Die 3D-Drucktechnik hat gegenüber nicht druckenden Verfahren zur Herstellung kleiner Glasmodelle den Vorteil, dass kein chemisches Ätzen erforderlich ist, bei dem gefährliche Flusssäure verwendet wird, und dass Hohlräume und Kanäle geschlossen werden können, was bei herkömmlichem Glas nicht möglich ist -bläst. Und es hat möglicherweise auch einen Geschwindigkeitsvorteil gegenüber nicht druckenden Verfahren der Glasherstellung.

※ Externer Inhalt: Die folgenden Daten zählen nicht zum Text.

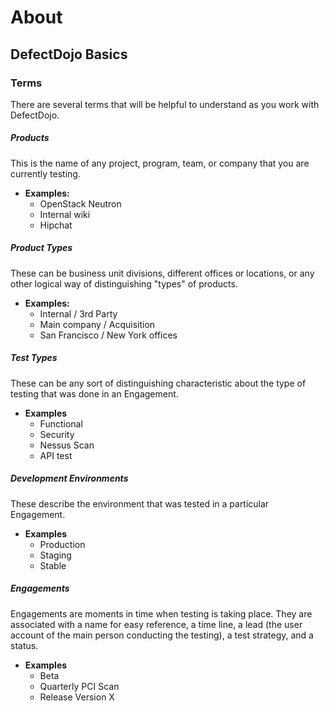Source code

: # About

## DefectDojo Basics

### Terms
There are several terms that will be helpful to understand as you work with
DefectDojo.

##### Products
This is the name of any project, program, team, or company that you are
currently testing.

- __Examples:__
    - OpenStack Neutron
    - Internal wiki
    - Hipchat

##### Product Types
These can be business unit divisions, different offices or locations, or any
other logical way of distinguishing "types" of products.

- __Examples:__
    - Internal / 3rd Party
    - Main company / Acquisition
    - San Francisco / New York offices

##### Test Types
These can be any sort of distinguishing characteristic about the type of testing
that was done in an Engagement.

- __Examples__
    - Functional
    - Security
    - Nessus Scan
    - API test

##### Development Environments
These describe the environment that was tested in a particular
Engagement.

- __Examples__
    - Production
    - Staging
    - Stable

##### Engagements
Engagements are moments in time when testing is taking place. They are
associated with a name for easy reference, a time line, a lead (the user account
of the main person conducting the testing), a test strategy, and a status.

- __Examples__
    - Beta
    - Quarterly PCI Scan
    - Release Version X
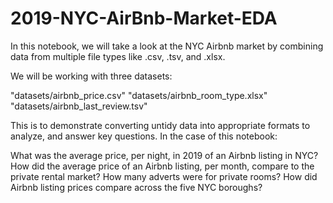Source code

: # 2019-NYC-AirBnb-Market-EDA

In this notebook, we will take a look at the NYC Airbnb market by combining data from multiple file types like .csv, .tsv, and .xlsx.



We will be working with three datasets:

"datasets/airbnb_price.csv"
"datasets/airbnb_room_type.xlsx"
"datasets/airbnb_last_review.tsv"


This is to demonstrate converting untidy data into appropriate formats to analyze, and answer key questions. In the case of this notebook:

What was the average price, per night, in 2019 of an Airbnb listing in NYC?
How did the average price of an Airbnb listing, per month, compare to the private rental market?
How many adverts were for private rooms?
How did Airbnb listing prices compare across the five NYC boroughs?
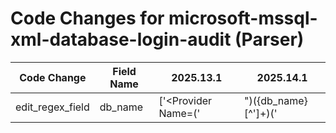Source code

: # Code Changes for microsoft-mssql-xml-database-login-audit (Parser)

| Code Change | Field Name | 2025.13.1 | 2025.14.1 |
|-------------|------------|-----------|------------|
| edit_regex_field | db_name | ['<Provider Name=(\'|")({db_name}[^\']+)(\'|")'] | ['<Provider Name=(\'|")({db_name}[^\'"]+)(\'|")'] |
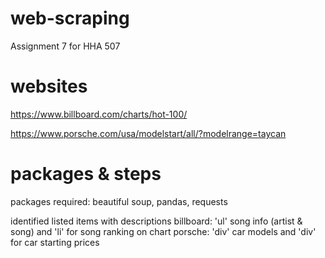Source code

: # web-scraping
Assignment 7 for HHA 507

# websites
https://www.billboard.com/charts/hot-100/

https://www.porsche.com/usa/modelstart/all/?modelrange=taycan

# packages & steps
packages required: beautiful soup, pandas, requests

identified listed items with descriptions 
billboard: 'ul' song info (artist & song) and 'li' for song ranking on chart
porsche: 'div' car models and 'div' for car starting prices

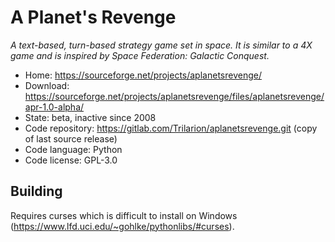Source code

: # A Planet's Revenge

_A text-based, turn-based strategy game set in space. It is similar to a 4X game and is inspired by Space Federation: Galactic Conquest._

- Home: https://sourceforge.net/projects/aplanetsrevenge/
- Download: https://sourceforge.net/projects/aplanetsrevenge/files/aplanetsrevenge/apr-1.0-alpha/
- State: beta, inactive since 2008
- Code repository: https://gitlab.com/Trilarion/aplanetsrevenge.git (copy of last source release)
- Code language: Python
- Code license: GPL-3.0

## Building

Requires curses which is difficult to install on Windows (https://www.lfd.uci.edu/~gohlke/pythonlibs/#curses).
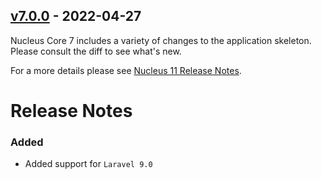 ## [v7.0.0](https://github.com/nucleus/core/compare/v10.0.15...v11.0.0) - 2022-04-27

Nucleus Core 7 includes a variety of changes to the application skeleton. Please consult the diff to see what's new.

For a more details please see [Nucleus 11 Release Notes]().

# Release Notes

### Added

- Added support for `Laravel 9.0`
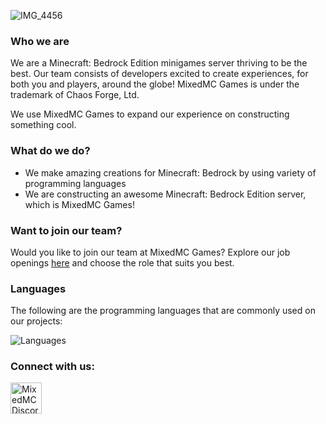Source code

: ![IMG_4456](https://github.com/MixedMC/.github/assets/86055764/bdc8b20a-18f0-4f62-8c8e-9bb616f2301f)

### Who we are

We are a Minecraft: Bedrock Edition minigames server thriving to be the best. Our team consists of developers excited to create experiences, for both you and players, around the globe! MixedMC Games is under the trademark of Chaos Forge, Ltd.

We use MixedMC Games to expand our experience on constructing something cool.

### What do we do?

- We make amazing creations for Minecraft: Bedrock by using variety of programming languages
- We are constructing an awesome Minecraft: Bedrock Edition server, which is MixedMC Games!

### Want to join our team?

Would you like to join our team at MixedMC Games? Explore our job openings [here](https://jobs.mixedmc.com/) and choose the role that suits you best.

### Languages

The following are the programming languages that are commonly used on our projects:

![Languages](https://skillicons.dev/icons?i=php,java,js,cpp,html,css)

### Connect with us:

<a href="https://mixedmc.com/discord" target="blank"><img align="center" src="https://skillicons.dev/icons?i=discord" alt="MixedMC Discord" height="50" width="50" /></a>
</p>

Das Rapp-Team verwendete für seine Recherchen einen kostengünstigen, nicht modifizierten Drucker eines Typs, der von jedem Heimfan gekauft werden kann.
"Es ist eine gut etablierte technologische Plattform in Bezug auf Maschinen, und es ist ein anerkanntes und bekanntes Material", sagt Rapp. "Das einzige, was wir gemacht haben, war die Brücke dazwischen."
Die Forschungen des Teams wurden diesen Monat in der Zeitschrift Nature veröffentlicht .
Rapp hat eine Firma gegründet, um die Technik zu vermarkten. Er hofft, bis Ende des Jahres ein erstes Produkt auf den Markt zu bringen.